More beaties ET. I like the accent rings on the orange....


----------



## Slip (Jul 25, 2006)

I like them all but like the ring on second one best. All are fantastic looking. Great job as usual.


----------



## EndTuition (May 24, 2004)

I like the ring on the second one too, but the guy I get them from is not making any more except special order (read $). I have to tell you though that the rings on the last two are extremly rare and I only know one other call maker in the world who uses them. LOL

Those rings were made from a piece of stainless steel pipe by none other than our own Robert A.!!!

I bought the pipe, he and a buddy did the fab and we split the rings 50/50. Cost about 1/2 of what I was paying for unpolished flat bands, and 1/4 what the decorative band on the other call cost me, and, there is no shipping! That is a Win-Win deal by any definition. 

Heck, even if they were more expensive, having a unique band is big deal for Tail Gunner Duck Calls. Going to have get about another 100 before September.


----------



## Slip (Jul 25, 2006)

Can't by the life of me figure how he does that to a piece of pipe making the pattern on stainless. Nice touch.


----------



## 3192 (Dec 30, 2004)

ET....those are fantastic! Those spalted ones are my favorite. Excellent work!


----------



## Nwilkins (Jan 18, 2009)

What makes wood spalted? The third one is more spalted---yes? if so, why? Is it wood grain, insect or worm deposits? Just curious, beautiful work tho. 
Where do get the guts of the call?


----------



## bill (May 21, 2004)

spalt is from the wood rotting and fungus

thought about this a little more LOL spalting is a fungus but not from mold, just because you see mold on the outside does not mean there is spalting on the inside...mold is not good

there is a real art/trick to catch the wood in the process of a great spalting effect, wait too long and the wood turns to mush, at that point it's not even good for firewood

and those look great


----------



## Nwilkins (Jan 18, 2009)

Thanks Bill, ET do you sell your calls to the general public? as in me


----------



## Tortuga (May 21, 2004)

Nwilkins said:


> Thanks Bill, ET do you sell your calls to the general public? as in me


http://www.tailgunnerduckcalls.com/

You better BELIEVE he does, Wilk.... check it out...

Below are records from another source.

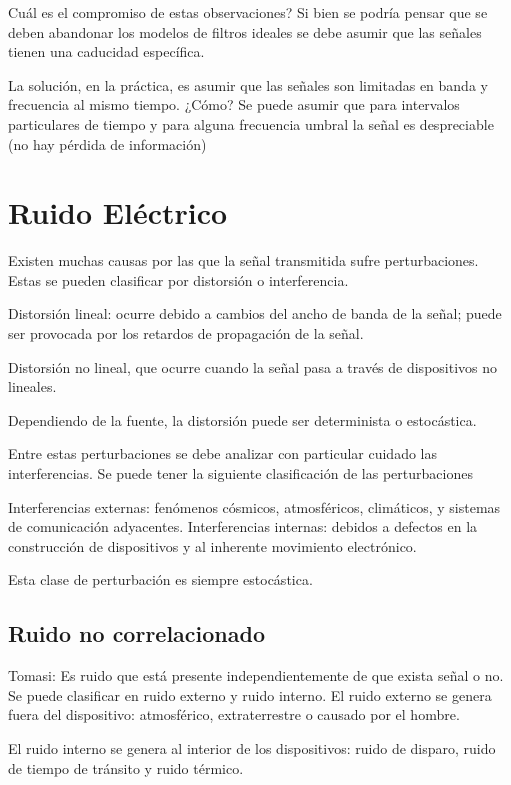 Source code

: \documentclass[12pt,letterpaper,titlepage,twoside]{book}
\begin{document}
Cuál es el compromiso de estas observaciones? Si bien se podría pensar que se deben abandonar los modelos de filtros ideales se debe asumir que las señales tienen una caducidad específica.

La solución, en la práctica, es asumir que las señales son limitadas en banda y frecuencia al mismo tiempo. ¿Cómo? Se puede asumir que para intervalos particulares de tiempo  y para alguna frecuencia umbral la señal es despreciable (no hay pérdida de información)

\section{Ruido Eléctrico}

Existen muchas causas por las que la señal transmitida sufre perturbaciones. Estas se pueden clasificar por distorsión o interferencia.

Distorsión lineal: ocurre debido a cambios del ancho de banda de la señal; puede ser provocada por los retardos de propagación de la señal.

Distorsión no lineal, que ocurre cuando la señal pasa a través de dispositivos no lineales.

Dependiendo de la fuente, la distorsión puede ser determinista o estocástica.

Entre estas perturbaciones se debe analizar con particular cuidado las interferencias.
Se puede tener la siguiente clasificación de las perturbaciones

Interferencias externas: fenómenos cósmicos, atmosféricos, climáticos, y sistemas de comunicación adyacentes.
Interferencias internas: debidos a defectos en la construcción de dispositivos y al inherente movimiento electrónico.

Esta clase de perturbación es siempre estocástica.



\subsection{Ruido no correlacionado}
Tomasi: Es ruido que está presente independientemente de que exista señal o no. Se puede clasificar en ruido externo y ruido interno.
El ruido externo se genera fuera del dispositivo: atmosférico, extraterrestre o causado por el hombre.

El ruido interno se genera al interior de los dispositivos: ruido de disparo, ruido de tiempo de tránsito y ruido térmico.
\end{document}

Beautiful work, Richard..enjoyed the visit..and love the re-modeled 'fire truck'


----------



## Nwilkins (Jan 18, 2009)

Thanks T, checked out his website, awesome, he certainly isn't in it for the money, I honestly thought they would be double what he charges. I have used RNT calls, gonna contact him and order a Tailgunner call


----------



## EndTuition (May 24, 2004)

Thanks for the compliments. 
As far as guts go, some are factory made, some are made from cast acrylic blanks, and some are made 100% from scratch same as the barrel. I do sell a few to cover the cost of sandpaper and AC in the shop. Calls are priced according to stopper style and wood choice since each one requires a different amount of time and produces a different level of customization.

Bill got it right on the spalting, amazing artwork by some really small artist ! I love spalted woods !


----------



## Robert A. (Jan 8, 2009)

Nice work ET!!!! I love to see your Spalted calls Mate!! 

Just got home this afternoon, Cozumel was awesome and the water is beautiful out there!! It would be nice to take the boat out there on the weekends.. LOL


----------



## Robert A. (Jan 8, 2009)

ET,
I have to say, i have went back 3 times to look at the third one, by far my favorite!! Awesome!!


----------



## EndTuition (May 24, 2004)

Robert A. said:


> ET,
> I have to say, i have went back 3 times to look at the third one, by far my favorite!! Awesome!!


I'd be happy to bid on it for you at the auction !


----------



## Robert A. (Jan 8, 2009)

I am sure a call like that will be outta my pay grade!! I will let you know!!


----------